**REQUIRED WORK:** Would you print the data below exactly, leaving out every picture?

------------------------------------------------------------------------

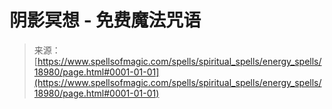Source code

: <!--yml

category: 未分类

date: 2024-06-12 19:00:38

-->

# 阴影冥想 - 免费魔法咒语

> 来源：[https://www.spellsofmagic.com/spells/spiritual_spells/energy_spells/18980/page.html#0001-01-01](https://www.spellsofmagic.com/spells/spiritual_spells/energy_spells/18980/page.html#0001-01-01)
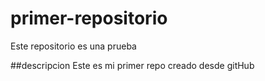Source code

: # primer-repositorio
Este repositorio es una prueba

##descripcion
Este es mi primer repo creado desde gitHub
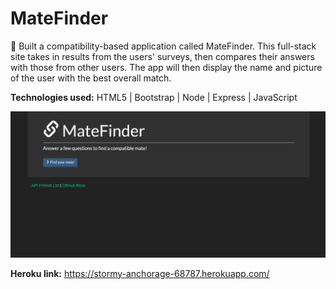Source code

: # MateFinder

🔗 Built a compatibility-based application called MateFinder. This full-stack site takes in results from the users' surveys, then compares their answers with those from other users. The app will then display the name and picture of the user with the best overall match.

<b>Technologies used:</b> HTML5 | Bootstrap | Node | Express | JavaScript 

![Alt text](https://raw.githubusercontent.com/dipisha03/MateFinder/master/assets/img/mate.png "matefinder")

<b>Heroku link:</b> https://stormy-anchorage-68787.herokuapp.com/
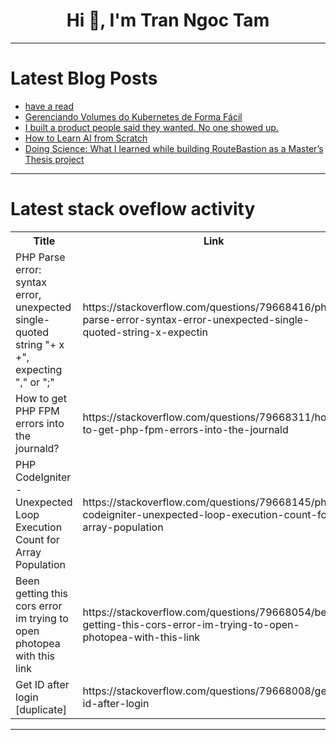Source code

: <h1 align="center">Hi 👋, I'm Tran Ngoc Tam</h1>

---

# Latest Blog Posts 
<!-- BLOG-POST-LIST:START -->
- [have a read](https://dev.to/tamanna_aira/have-a-read-49mj)
- [Gerenciando Volumes do Kubernetes de Forma Fácil](https://dev.to/fernandomullerjr/gerenciando-volumes-do-kubernetes-de-forma-facil-429b)
- [I built a product people said they wanted. No one showed up.](https://dev.to/gguggulab/i-built-a-product-people-said-they-wanted-no-one-showed-up-13f3)
- [How to Learn AI from Scratch](https://dev.to/lazypro/how-to-learn-ai-from-scratch-3368)
- [Doing Science: What I learned while building RouteBastion as a Master’s Thesis project](https://dev.to/pietro-swe/doing-science-what-i-learned-while-building-routebastion-as-a-masters-thesis-project-279d)
<!-- BLOG-POST-LIST:END -->

---

# Latest stack oveflow activity
<table>
  <tr><th>Title</th><th>Link</th></tr>
  <!-- STACKOVERFLOW:START --><tr><td>PHP Parse error: syntax error, unexpected single-quoted string &quot;+ x +&quot;, expecting &quot;,&quot; or &quot;;&quot;</td><td>https://stackoverflow.com/questions/79668416/php-parse-error-syntax-error-unexpected-single-quoted-string-x-expectin</td></tr><tr><td>How to get PHP FPM errors into the journald?</td><td>https://stackoverflow.com/questions/79668311/how-to-get-php-fpm-errors-into-the-journald</td></tr><tr><td>PHP CodeIgniter - Unexpected Loop Execution Count for Array Population</td><td>https://stackoverflow.com/questions/79668145/php-codeigniter-unexpected-loop-execution-count-for-array-population</td></tr><tr><td>Been getting this cors error im trying to open photopea with this link</td><td>https://stackoverflow.com/questions/79668054/been-getting-this-cors-error-im-trying-to-open-photopea-with-this-link</td></tr><tr><td>Get ID after login [duplicate]</td><td>https://stackoverflow.com/questions/79668008/get-id-after-login</td></tr><!-- STACKOVERFLOW:END -->
</table>

---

------------------------------------------------------------------------

**RESULT OF THIS EXERCISE:**
Source code

: <!--yml

category: 未分类

date: 2024-06-12 19:00:38

-->

# 阴影冥想 - 免费魔法咒语

> 来源：[https://www.spellsofmagic.com/spells/spiritual_spells/energy_spells/18980/page.html#0001-01-01](https://www.spellsofmagic.com/spells/spiritual_spells/energy_spells/18980/page.html#0001-01-01)
Source code

: # primer-repositorio
Este repositorio es una prueba

##descripcion
Este es mi primer repo creado desde gitHub
Source code

: # MateFinder

🔗 Built a compatibility-based application called MateFinder. This full-stack site takes in results from the users' surveys, then compares their answers with those from other users. The app will then display the name and picture of the user with the best overall match.

<b>Technologies used:</b> HTML5 | Bootstrap | Node | Express | JavaScript 

![Alt text](https://raw.githubusercontent.com/dipisha03/MateFinder/master/assets/img/mate.png "matefinder")

<b>Heroku link:</b> https://stormy-anchorage-68787.herokuapp.com/
Source code

: <h1 align="center">Hi 👋, I'm Tran Ngoc Tam</h1>

---

# Latest Blog Posts 
<!-- BLOG-POST-LIST:START -->
- [have a read](https://dev.to/tamanna_aira/have-a-read-49mj)
- [Gerenciando Volumes do Kubernetes de Forma Fácil](https://dev.to/fernandomullerjr/gerenciando-volumes-do-kubernetes-de-forma-facil-429b)
- [I built a product people said they wanted. No one showed up.](https://dev.to/gguggulab/i-built-a-product-people-said-they-wanted-no-one-showed-up-13f3)
- [How to Learn AI from Scratch](https://dev.to/lazypro/how-to-learn-ai-from-scratch-3368)
- [Doing Science: What I learned while building RouteBastion as a Master’s Thesis project](https://dev.to/pietro-swe/doing-science-what-i-learned-while-building-routebastion-as-a-masters-thesis-project-279d)
<!-- BLOG-POST-LIST:END -->

---

# Latest stack oveflow activity
<table>
  <tr><th>Title</th><th>Link</th></tr>
  <!-- STACKOVERFLOW:START --><tr><td>PHP Parse error: syntax error, unexpected single-quoted string &quot;+ x +&quot;, expecting &quot;,&quot; or &quot;;&quot;</td><td>https://stackoverflow.com/questions/79668416/php-parse-error-syntax-error-unexpected-single-quoted-string-x-expectin</td></tr><tr><td>How to get PHP FPM errors into the journald?</td><td>https://stackoverflow.com/questions/79668311/how-to-get-php-fpm-errors-into-the-journald</td></tr><tr><td>PHP CodeIgniter - Unexpected Loop Execution Count for Array Population</td><td>https://stackoverflow.com/questions/79668145/php-codeigniter-unexpected-loop-execution-count-for-array-population</td></tr><tr><td>Been getting this cors error im trying to open photopea with this link</td><td>https://stackoverflow.com/questions/79668054/been-getting-this-cors-error-im-trying-to-open-photopea-with-this-link</td></tr><tr><td>Get ID after login [duplicate]</td><td>https://stackoverflow.com/questions/79668008/get-id-after-login</td></tr><!-- STACKOVERFLOW:END -->
</table>

---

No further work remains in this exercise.